Now, let us look at the training process:

In [None]:
loss = autoencoder.history['loss']
val_loss = autoencoder.history['val_loss']
epochs = range(hp_epochs)
plt.figure()
plt.plot(epochs, loss, 'bo', label='Training loss')
plt.plot(epochs, val_loss, 'b', label='Validation loss')
plt.title('Training and validation loss')
plt.legend()
plt.show()

Now, that the model is trained, we can save the weights and use them to build an encoder. Note that weights are saved for the entire autoencoder, so we need to use `skip_mismatch = True` along with `by_name = True` to initialize weights in our encoder.

In [None]:
autoencoder_model.save_weights('autoencoder_weights.weights.h5',
                               overwrite = True)

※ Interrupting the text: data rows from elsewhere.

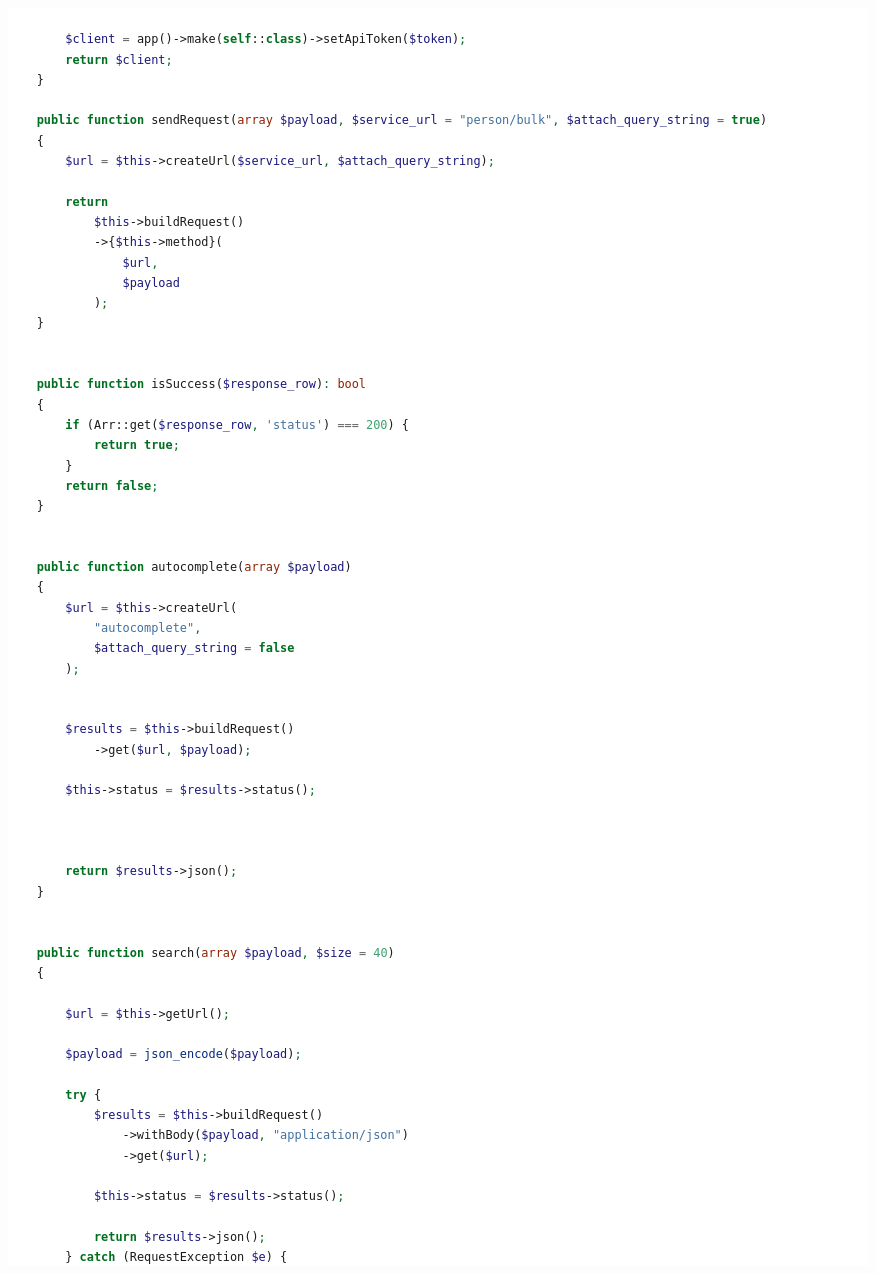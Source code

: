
 ```php 

        $client = app()->make(self::class)->setApiToken($token);
        return $client;
    }

    public function sendRequest(array $payload, $service_url = "person/bulk", $attach_query_string = true)
    {
        $url = $this->createUrl($service_url, $attach_query_string);

        return
            $this->buildRequest()
            ->{$this->method}(
                $url,
                $payload
            );
    }


    public function isSuccess($response_row): bool
    {
        if (Arr::get($response_row, 'status') === 200) {
            return true;
        }
        return false;
    }


    public function autocomplete(array $payload)
    {
        $url = $this->createUrl(
            "autocomplete",
            $attach_query_string = false
        );


        $results = $this->buildRequest()
            ->get($url, $payload);

        $this->status = $results->status();



        return $results->json();
    }


    public function search(array $payload, $size = 40)
    {

        $url = $this->getUrl();

        $payload = json_encode($payload);

        try {
            $results = $this->buildRequest()
                ->withBody($payload, "application/json")
                ->get($url);

            $this->status = $results->status();

            return $results->json();
        } catch (RequestException $e) {
```
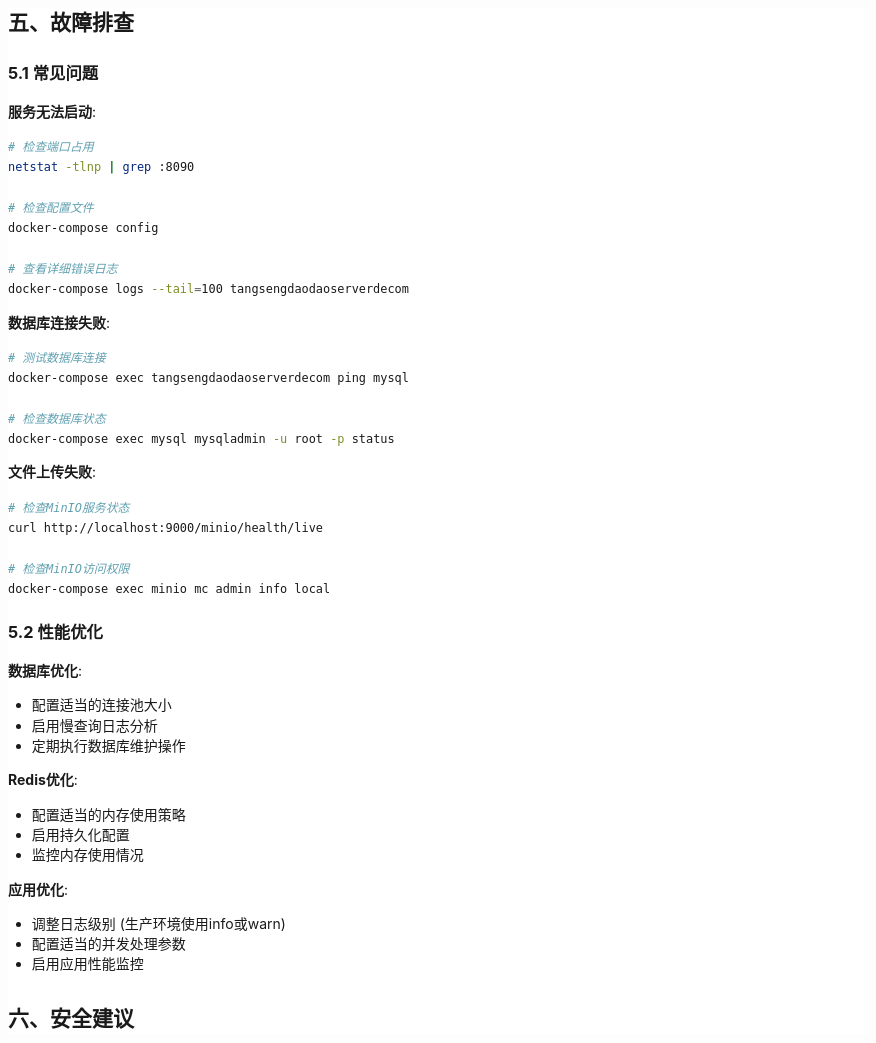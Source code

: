 ## 五、故障排查

### 5.1 常见问题

**服务无法启动**:
```bash
# 检查端口占用
netstat -tlnp | grep :8090

# 检查配置文件
docker-compose config

# 查看详细错误日志
docker-compose logs --tail=100 tangsengdaodaoserverdecom
```

**数据库连接失败**:
```bash
# 测试数据库连接
docker-compose exec tangsengdaodaoserverdecom ping mysql

# 检查数据库状态
docker-compose exec mysql mysqladmin -u root -p status
```

**文件上传失败**:
```bash
# 检查MinIO服务状态
curl http://localhost:9000/minio/health/live

# 检查MinIO访问权限
docker-compose exec minio mc admin info local
```

### 5.2 性能优化

**数据库优化**:
- 配置适当的连接池大小
- 启用慢查询日志分析
- 定期执行数据库维护操作

**Redis优化**:
- 配置适当的内存使用策略
- 启用持久化配置
- 监控内存使用情况

**应用优化**:
- 调整日志级别 (生产环境使用info或warn)
- 配置适当的并发处理参数
- 启用应用性能监控

## 六、安全建议
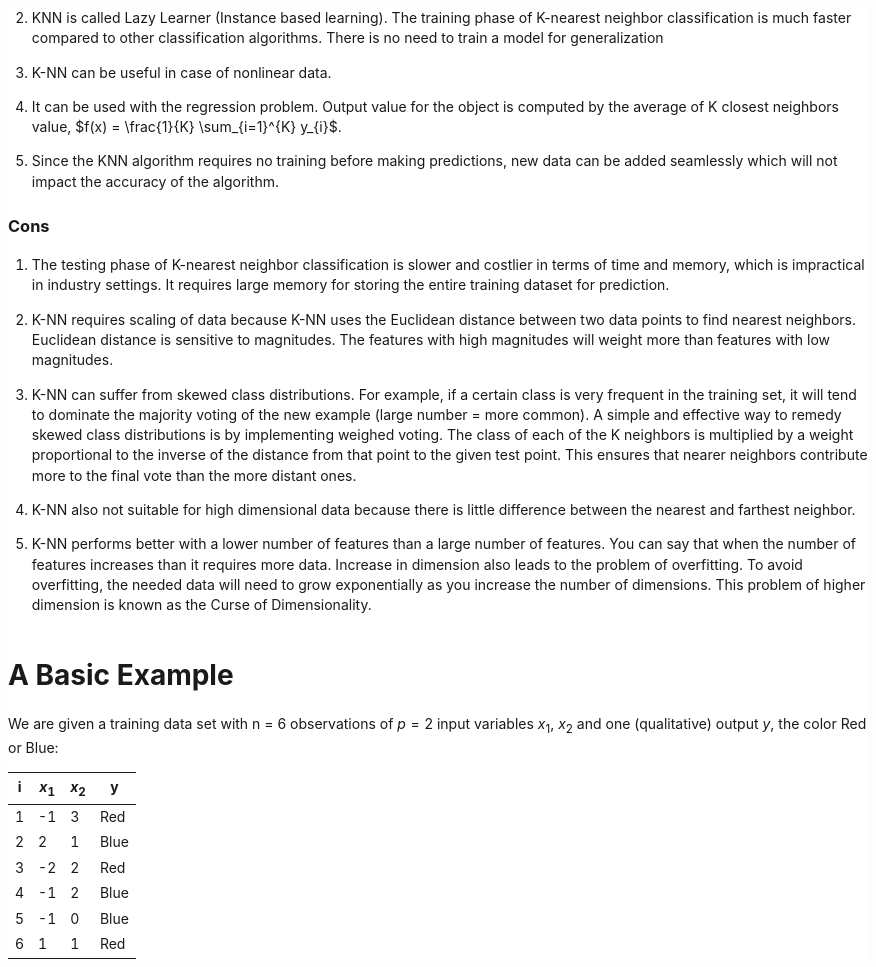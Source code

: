 2. KNN is called Lazy Learner (Instance based learning). The training phase of K-nearest neighbor classification is much faster compared to other classification algorithms. There is no need to train a model for generalization

3. K-NN can be useful in case of nonlinear data.

4. It can be used with the regression problem. Output value for the object is computed by the average of K closest neighbors value, $f(x) = \frac{1}{K} \sum_{i=1}^{K} y_{i}$.

5. Since the KNN algorithm requires no training before making predictions, new data can be added seamlessly which will not impact the accuracy of the algorithm.

### Cons
1. The testing phase of K-nearest neighbor classification is slower and costlier in terms of time and memory, which is impractical in industry settings. It requires large memory for storing the entire training dataset for prediction.

2. K-NN requires scaling of data because K-NN uses the Euclidean distance between two data points to find nearest neighbors. Euclidean distance is sensitive to magnitudes. The features with high magnitudes will weight more than features with low magnitudes. 

3. K-NN can suffer from skewed class distributions. For example, if a certain class is very frequent in the training set, it will tend to dominate the majority voting of the new example (large number = more common). A simple and effective way to remedy skewed class distributions is by implementing weighed voting. The class of each of the K neighbors is multiplied by a weight proportional to the inverse of the distance from that point to the given test point. This ensures that nearer neighbors contribute more to the final vote than the more distant ones.

4. K-NN also not suitable for high dimensional data because there is little difference between the nearest and farthest neighbor.

5. K-NN performs better with a lower number of features than a large number of features. You can say that when the number of features increases than it requires more data. Increase in dimension also leads to the problem of overfitting. To avoid overfitting, the needed data will need to grow exponentially as you increase the number of dimensions. This problem of higher dimension is known as the Curse of Dimensionality.

# A Basic Example
We are given a training data set with n = 6 observations of $p = 2$ input variables $x_1$, $x_2$ and one (qualitative) output $y$, the color Red or Blue:

| i 	| $x_{1}$ 	| $x_{2}$ 	| y    	|
|---	|---------	|---------	|------	|
| 1 	| -1      	| 3       	| Red  	|
| 2 	| 2       	| 1       	| Blue 	|
| 3 	| -2      	| 2       	| Red  	|
| 4 	| -1      	| 2       	| Blue 	|
| 5 	| -1      	| 0       	| Blue 	|
| 6 	| 1       	| 1       	| Red  	|
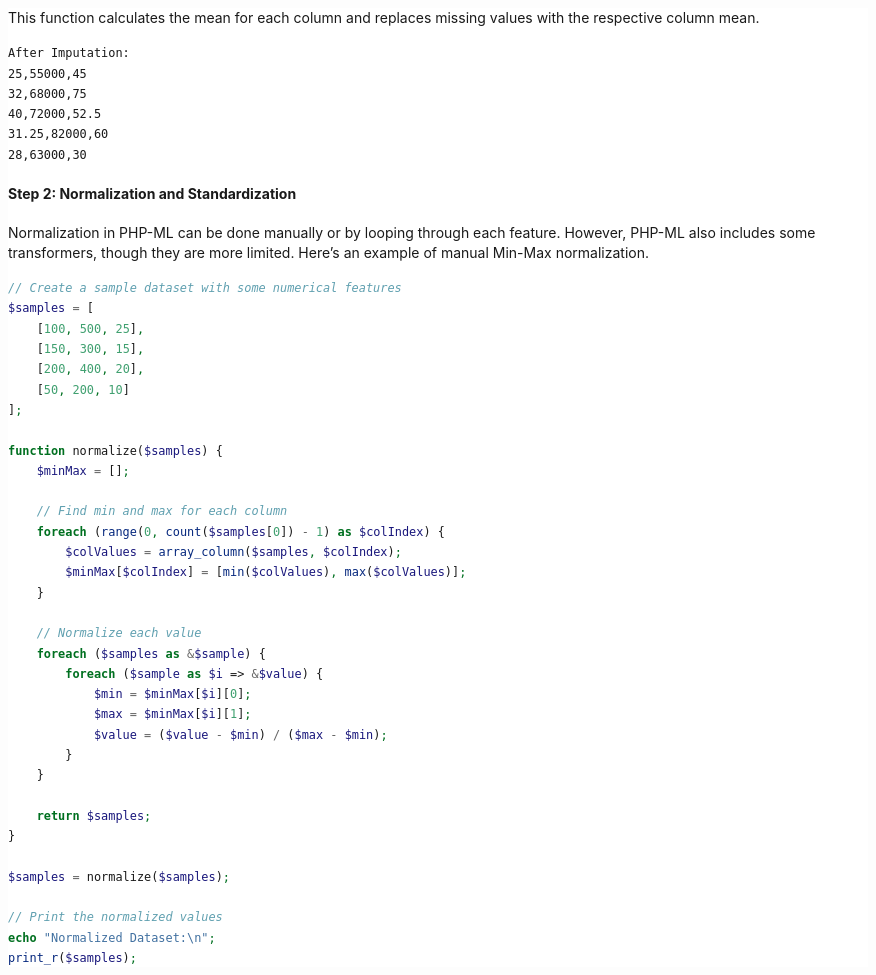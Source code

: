This function calculates the mean for each column and replaces missing values with the respective column mean.

```
After Imputation:
25,55000,45
32,68000,75
40,72000,52.5
31.25,82000,60
28,63000,30
```

#### **Step 2: Normalization and Standardization**

Normalization in PHP-ML can be done manually or by looping through each feature. However, PHP-ML also includes some transformers, though they are more limited. Here’s an example of manual Min-Max normalization.

```php
// Create a sample dataset with some numerical features
$samples = [
    [100, 500, 25],
    [150, 300, 15],
    [200, 400, 20],
    [50, 200, 10]
];

function normalize($samples) {
    $minMax = [];

    // Find min and max for each column
    foreach (range(0, count($samples[0]) - 1) as $colIndex) {
        $colValues = array_column($samples, $colIndex);
        $minMax[$colIndex] = [min($colValues), max($colValues)];
    }

    // Normalize each value
    foreach ($samples as &$sample) {
        foreach ($sample as $i => &$value) {
            $min = $minMax[$i][0];
            $max = $minMax[$i][1];
            $value = ($value - $min) / ($max - $min);
        }
    }

    return $samples;
}

$samples = normalize($samples);

// Print the normalized values
echo "Normalized Dataset:\n";
print_r($samples);
```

encoder_model = keras.Model(inputs = input_data, outputs = Encoder(input_data))
encoder_model.load_weights('autoencoder_weights.weights.h5',
                           skip_mismatch = True)
encoder_model.compile(
  loss = hp_loss_fn,
  optimizer = hp_optimizer,
  metrics = hp_metrics,
)


Let us embed our genotyping data using the encoder we have just constructed.
We can also visualise the embedding.

In [None]:
embeded_points = encoder_model.predict(geno_data.to_numpy())
print(embeded_points)

x = embeded_points[:,0]
y = embeded_points[:,1]
pop = pheno2['population']
data = {'x':x, 'y':y, 'pop':pop}
plt.figure(figsize = (10,10))
sns.scatterplot(x='x', y='y', data=data, hue='pop', style='pop', s=100)
plt.legend(bbox_to_anchor=(1.02, 1), loc='upper left', borderaxespad=0, markerscale=2)
plt.show()

Now, we will compare the result with:
* MDS on the kinship matrix
* PCA perfored directly on raw genotypes


In [None]:
kinship = pd.read_csv("autosomal_5k_kinship.csv", header=0, index_col=0)


In [None]:
from sklearn.manifold import MDS
embedding = MDS(n_components=2)
mds_embedding = embedding.fit_transform(kinship)




In [None]:
# TASK Plot MDS embedding in a way similar to plotting autoencoder embeddings
x = ...
y = ...
data = {'x':x, 'y':y, 'pop':pop}
plt.figure(figsize = (10,10))
...
plt.show()

Finally, we will perform PCA on raw genotypes:

In [None]:
# TASK perform PCA with 2 components on raw genotypes (use geno_data as input but remember it has been scaled)
# Visualise the result.
from sklearn.decomposition import PCA
embedding = PCA(...)
pca_embedding = ...
...
plt.legend(bbox_to_anchor=(1.02, 1), loc='upper left', borderaxespad=0, markerscale=2)
plt.show()